**PROMPT**
Because the material must match the original, reproduce every line of it exactly.
____ RECORDS TO PROCESS
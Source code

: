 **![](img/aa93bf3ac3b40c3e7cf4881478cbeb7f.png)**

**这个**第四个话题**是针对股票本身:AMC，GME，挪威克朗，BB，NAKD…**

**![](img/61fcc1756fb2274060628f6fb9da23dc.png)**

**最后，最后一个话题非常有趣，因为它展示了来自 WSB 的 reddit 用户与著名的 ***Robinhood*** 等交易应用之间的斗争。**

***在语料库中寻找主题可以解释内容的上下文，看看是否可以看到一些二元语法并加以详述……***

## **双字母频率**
________
**TASK SOLUTION**
Source code

: **![](img/aa93bf3ac3b40c3e7cf4881478cbeb7f.png)**

**这个**第四个话题**是针对股票本身:AMC，GME，挪威克朗，BB，NAKD…**

**![](img/61fcc1756fb2274060628f6fb9da23dc.png)**

**最后，最后一个话题非常有趣，因为它展示了来自 WSB 的 reddit 用户与著名的 ***Robinhood*** 等交易应用之间的斗争。**

***在语料库中寻找主题可以解释内容的上下文，看看是否可以看到一些二元语法并加以详述……***

## **双字母频率**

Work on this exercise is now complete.